Tout laisse à penser que son usage devrait croître avec les années et donc susciter l’intérêt des investisseurs, car ce contenu audio répond à une nouvelle manière de consommer les médias : l’utilisateur·trice maîtrise le temps de l’écoute. Reste aux acteur·trices français·es du podcast à trouver un modèle économique viable.
Au sein des studios de création, le coût de production d’un épisode est très variable. Katia Sanerot, directrice générale associée de Louie Media, nous éclaire : « Tout dépend du format. Pour un talk, un épisode coûte entre 3 000 et 5 000 € contre 5 000 à 7 000 € pour un format narratif et 8 000 à 100 000 € pour une fiction. » Même son de cloche pour Joël Ronez, président de Binge Audio, qui évoque un coût par épisode allant de 5 000 à 50 000 €. Pour ces deux studios qui font figure d’acteurs principaux du marché indépendant aux côtés de Nouvelles Ecoutes et d’Arte Radio, l’heure est encore à la diffusion gratuite de contenu.
“La production de contenu pour des marques représente actuellement 65 % des revenus de Binge Audio, d’ici trois ans on aimerait que cette part soit d’un tiers” Joël Ronez
Face émergée de l’iceberg, le sponsoring est une pratique courante. « Cela consiste à faire parler l’animateur d’un produit. C’est incarné : l’auditeur peut s’y reconnaître », explique Nina Cohen. Cette forme de publicité représente actuellement 15 % des revenus pour Binge Audio. Louie Media a aussi recours au sponsoring mais selon Katia Sanerot : « Ça ne suffit pas à financer un podcast. »
« La production de contenu pour des marques représente actuellement 65 % des revenus de Binge Audio, d’ici trois ans on aimerait que cette part soit d’un tiers », révèle Joël Ronez. Appelée brand content, cette méthode de financement peut prendre la forme d’un programme codiffusé ou celle d’une production « en marque blanche », qui ne sera diffusée que par la marque en question. Parmi les podcasts codiffusés, le patron de Binge Audio cite la série Sous la robe, réalisée en partenariat avec les Côtes du Rhône.
Zazie Tavitian, journaliste et autrice de ce podcast, avoue s’être interrogée : « J’ai souhaité être libre d’aller rencontrer les producteurs qui m’intéressaient pour ne pas tomber dans un discours publicitaire.
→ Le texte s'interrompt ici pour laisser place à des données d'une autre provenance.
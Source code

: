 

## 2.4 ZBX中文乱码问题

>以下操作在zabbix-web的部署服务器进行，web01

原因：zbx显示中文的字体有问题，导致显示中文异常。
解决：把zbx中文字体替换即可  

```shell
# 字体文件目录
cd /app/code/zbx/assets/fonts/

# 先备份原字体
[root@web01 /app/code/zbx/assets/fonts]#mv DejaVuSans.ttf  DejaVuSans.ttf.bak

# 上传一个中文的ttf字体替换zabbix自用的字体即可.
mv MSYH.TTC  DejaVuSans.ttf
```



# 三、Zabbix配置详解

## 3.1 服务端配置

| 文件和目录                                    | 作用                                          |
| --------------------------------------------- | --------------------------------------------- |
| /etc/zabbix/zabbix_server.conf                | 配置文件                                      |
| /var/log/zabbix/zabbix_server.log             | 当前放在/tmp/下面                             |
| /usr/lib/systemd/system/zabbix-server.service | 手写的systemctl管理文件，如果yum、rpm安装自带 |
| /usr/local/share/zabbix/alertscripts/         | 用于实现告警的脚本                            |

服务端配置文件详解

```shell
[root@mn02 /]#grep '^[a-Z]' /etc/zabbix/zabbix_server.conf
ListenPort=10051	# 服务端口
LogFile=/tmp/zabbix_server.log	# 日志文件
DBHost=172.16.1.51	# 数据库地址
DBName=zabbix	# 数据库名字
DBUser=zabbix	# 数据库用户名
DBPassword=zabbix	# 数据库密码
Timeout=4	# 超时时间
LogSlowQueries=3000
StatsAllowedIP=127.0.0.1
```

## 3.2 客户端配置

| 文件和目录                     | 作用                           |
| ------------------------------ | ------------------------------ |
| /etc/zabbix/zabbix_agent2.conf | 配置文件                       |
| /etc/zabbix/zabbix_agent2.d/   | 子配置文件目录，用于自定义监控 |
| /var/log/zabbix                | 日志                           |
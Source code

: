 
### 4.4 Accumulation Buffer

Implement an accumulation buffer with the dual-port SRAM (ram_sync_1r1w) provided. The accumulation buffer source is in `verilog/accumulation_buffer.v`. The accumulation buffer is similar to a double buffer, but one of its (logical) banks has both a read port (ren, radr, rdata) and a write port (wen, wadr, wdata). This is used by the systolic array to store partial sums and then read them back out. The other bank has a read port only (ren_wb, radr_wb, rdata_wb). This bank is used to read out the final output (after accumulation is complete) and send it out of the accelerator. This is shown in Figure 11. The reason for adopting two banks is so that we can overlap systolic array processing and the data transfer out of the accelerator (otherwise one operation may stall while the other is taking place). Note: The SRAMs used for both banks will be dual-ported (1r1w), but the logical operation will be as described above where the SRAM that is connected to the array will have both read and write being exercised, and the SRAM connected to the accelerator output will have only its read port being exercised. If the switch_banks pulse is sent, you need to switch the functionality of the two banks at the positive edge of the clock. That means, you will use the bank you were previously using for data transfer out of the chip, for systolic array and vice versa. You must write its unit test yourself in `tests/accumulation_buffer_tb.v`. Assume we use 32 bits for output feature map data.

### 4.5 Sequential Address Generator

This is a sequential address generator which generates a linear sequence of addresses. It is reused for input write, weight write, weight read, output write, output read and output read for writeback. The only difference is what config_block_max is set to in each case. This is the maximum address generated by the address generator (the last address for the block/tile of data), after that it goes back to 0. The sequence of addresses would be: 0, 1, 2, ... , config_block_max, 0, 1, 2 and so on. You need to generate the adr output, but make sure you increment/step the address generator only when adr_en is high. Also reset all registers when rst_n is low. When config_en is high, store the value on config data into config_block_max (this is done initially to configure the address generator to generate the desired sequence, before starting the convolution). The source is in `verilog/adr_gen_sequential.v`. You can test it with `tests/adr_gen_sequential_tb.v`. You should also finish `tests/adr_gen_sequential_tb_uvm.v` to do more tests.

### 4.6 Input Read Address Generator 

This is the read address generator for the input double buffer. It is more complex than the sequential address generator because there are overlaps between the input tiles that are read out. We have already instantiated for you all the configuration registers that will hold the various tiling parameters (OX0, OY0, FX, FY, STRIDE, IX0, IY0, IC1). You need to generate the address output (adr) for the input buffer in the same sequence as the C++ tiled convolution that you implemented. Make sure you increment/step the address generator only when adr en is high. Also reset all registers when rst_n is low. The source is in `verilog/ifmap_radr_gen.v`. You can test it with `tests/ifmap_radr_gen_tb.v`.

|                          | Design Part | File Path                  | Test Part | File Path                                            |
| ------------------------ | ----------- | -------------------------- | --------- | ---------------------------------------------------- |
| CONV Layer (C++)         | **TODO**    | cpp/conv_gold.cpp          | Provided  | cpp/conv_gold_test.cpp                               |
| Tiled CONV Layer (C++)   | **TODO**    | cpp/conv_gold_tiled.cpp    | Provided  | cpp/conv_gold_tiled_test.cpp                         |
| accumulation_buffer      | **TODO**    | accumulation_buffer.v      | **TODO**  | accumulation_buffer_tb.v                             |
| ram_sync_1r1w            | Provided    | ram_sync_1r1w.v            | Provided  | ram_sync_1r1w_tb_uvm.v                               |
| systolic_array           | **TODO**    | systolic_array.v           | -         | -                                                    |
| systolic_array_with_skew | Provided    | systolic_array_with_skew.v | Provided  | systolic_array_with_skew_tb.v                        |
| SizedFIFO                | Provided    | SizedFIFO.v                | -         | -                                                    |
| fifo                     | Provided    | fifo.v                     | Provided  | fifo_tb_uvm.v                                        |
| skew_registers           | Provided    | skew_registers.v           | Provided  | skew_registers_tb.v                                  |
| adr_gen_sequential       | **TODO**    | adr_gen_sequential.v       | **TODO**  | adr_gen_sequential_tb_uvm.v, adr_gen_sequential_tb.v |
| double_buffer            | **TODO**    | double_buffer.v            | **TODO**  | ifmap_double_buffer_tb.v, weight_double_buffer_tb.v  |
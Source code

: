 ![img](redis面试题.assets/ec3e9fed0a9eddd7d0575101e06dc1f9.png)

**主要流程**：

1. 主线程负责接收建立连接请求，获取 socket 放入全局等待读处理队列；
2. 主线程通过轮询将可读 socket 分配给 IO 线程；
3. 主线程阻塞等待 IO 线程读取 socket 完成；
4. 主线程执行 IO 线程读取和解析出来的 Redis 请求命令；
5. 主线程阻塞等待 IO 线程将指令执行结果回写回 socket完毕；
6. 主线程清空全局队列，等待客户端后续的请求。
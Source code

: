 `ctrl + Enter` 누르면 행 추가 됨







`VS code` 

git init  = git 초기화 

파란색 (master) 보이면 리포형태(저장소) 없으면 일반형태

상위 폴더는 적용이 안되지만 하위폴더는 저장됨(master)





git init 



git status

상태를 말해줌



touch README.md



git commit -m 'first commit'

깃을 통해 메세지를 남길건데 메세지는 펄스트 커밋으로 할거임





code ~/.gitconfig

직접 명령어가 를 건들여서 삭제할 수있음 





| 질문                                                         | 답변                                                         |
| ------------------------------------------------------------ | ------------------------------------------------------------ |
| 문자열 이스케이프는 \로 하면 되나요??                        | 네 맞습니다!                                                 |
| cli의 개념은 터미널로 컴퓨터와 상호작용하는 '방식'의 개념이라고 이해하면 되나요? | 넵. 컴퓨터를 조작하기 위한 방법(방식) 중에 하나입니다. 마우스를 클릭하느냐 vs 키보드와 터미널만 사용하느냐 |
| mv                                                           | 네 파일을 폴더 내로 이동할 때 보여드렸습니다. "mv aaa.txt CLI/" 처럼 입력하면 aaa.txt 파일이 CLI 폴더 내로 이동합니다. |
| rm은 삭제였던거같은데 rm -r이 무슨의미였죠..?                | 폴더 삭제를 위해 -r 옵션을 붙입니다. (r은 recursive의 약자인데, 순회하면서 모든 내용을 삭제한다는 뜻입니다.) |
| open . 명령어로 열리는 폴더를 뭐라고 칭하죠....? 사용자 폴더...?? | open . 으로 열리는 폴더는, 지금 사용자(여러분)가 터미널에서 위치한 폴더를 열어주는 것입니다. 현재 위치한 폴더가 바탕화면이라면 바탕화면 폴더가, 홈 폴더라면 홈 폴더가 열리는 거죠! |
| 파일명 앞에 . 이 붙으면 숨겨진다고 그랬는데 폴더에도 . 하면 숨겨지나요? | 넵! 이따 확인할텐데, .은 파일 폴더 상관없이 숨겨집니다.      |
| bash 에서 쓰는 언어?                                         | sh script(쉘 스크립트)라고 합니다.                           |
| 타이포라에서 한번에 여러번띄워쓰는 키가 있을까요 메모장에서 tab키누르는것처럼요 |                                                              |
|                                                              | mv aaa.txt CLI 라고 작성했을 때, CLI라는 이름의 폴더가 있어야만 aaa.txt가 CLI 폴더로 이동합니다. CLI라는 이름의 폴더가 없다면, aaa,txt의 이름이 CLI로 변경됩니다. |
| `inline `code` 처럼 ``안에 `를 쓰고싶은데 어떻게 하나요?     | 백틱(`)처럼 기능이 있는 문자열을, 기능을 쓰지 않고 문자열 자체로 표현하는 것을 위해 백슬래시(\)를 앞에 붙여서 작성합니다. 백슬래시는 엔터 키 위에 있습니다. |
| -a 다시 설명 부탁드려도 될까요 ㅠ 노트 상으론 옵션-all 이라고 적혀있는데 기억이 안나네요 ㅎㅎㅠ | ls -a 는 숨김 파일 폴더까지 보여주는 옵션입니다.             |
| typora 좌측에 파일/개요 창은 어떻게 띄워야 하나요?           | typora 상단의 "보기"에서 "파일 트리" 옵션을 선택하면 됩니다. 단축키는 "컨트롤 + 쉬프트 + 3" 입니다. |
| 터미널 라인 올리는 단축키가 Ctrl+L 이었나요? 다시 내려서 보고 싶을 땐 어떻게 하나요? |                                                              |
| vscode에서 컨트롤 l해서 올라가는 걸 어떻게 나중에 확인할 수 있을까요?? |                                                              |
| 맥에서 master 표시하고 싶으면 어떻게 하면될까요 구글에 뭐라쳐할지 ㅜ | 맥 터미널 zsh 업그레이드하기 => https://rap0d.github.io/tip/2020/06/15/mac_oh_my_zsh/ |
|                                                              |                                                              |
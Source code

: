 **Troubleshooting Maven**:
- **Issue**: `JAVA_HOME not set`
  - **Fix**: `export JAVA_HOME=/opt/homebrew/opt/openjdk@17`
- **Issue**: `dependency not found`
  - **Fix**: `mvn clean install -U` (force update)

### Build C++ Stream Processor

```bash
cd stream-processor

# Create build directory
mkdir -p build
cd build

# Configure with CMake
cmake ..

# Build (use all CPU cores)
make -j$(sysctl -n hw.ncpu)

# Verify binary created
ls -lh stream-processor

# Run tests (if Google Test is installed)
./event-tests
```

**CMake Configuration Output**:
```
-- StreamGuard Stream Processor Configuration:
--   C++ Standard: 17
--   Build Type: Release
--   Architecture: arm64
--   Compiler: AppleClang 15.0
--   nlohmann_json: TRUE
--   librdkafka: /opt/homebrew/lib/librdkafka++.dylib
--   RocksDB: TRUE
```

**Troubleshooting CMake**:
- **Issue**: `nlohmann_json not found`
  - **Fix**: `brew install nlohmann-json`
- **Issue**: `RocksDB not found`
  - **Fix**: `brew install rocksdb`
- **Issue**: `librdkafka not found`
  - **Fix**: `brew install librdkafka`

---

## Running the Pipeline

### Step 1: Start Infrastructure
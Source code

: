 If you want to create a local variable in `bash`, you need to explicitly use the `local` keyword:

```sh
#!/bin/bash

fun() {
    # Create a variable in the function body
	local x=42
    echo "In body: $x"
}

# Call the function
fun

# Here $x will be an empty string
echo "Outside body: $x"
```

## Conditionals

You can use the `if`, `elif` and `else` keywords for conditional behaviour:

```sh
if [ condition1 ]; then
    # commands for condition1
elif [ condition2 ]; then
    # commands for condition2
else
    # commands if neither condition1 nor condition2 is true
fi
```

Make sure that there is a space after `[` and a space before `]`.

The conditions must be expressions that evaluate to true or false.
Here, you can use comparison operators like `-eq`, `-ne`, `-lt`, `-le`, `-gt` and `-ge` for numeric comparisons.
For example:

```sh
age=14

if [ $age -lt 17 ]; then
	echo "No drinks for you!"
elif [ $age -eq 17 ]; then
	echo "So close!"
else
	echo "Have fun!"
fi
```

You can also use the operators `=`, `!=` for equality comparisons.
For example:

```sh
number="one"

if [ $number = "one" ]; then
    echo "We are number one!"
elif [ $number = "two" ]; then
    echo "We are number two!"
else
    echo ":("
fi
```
L’avantage d’un tel partenariat, c’est qu’on a du temps et les moyens de travailler correctement. » Du côté de Louie Media, Katia Sanerot estime à une trentaine le nombre de podcasts produits en marque blanche. Au-delà des seules marques, il est de plus en plus courant pour les studios de produire du contenu pour des tiers (institutions culturelles, médias, etc.) voulant se faire une place sur ce marché émergent.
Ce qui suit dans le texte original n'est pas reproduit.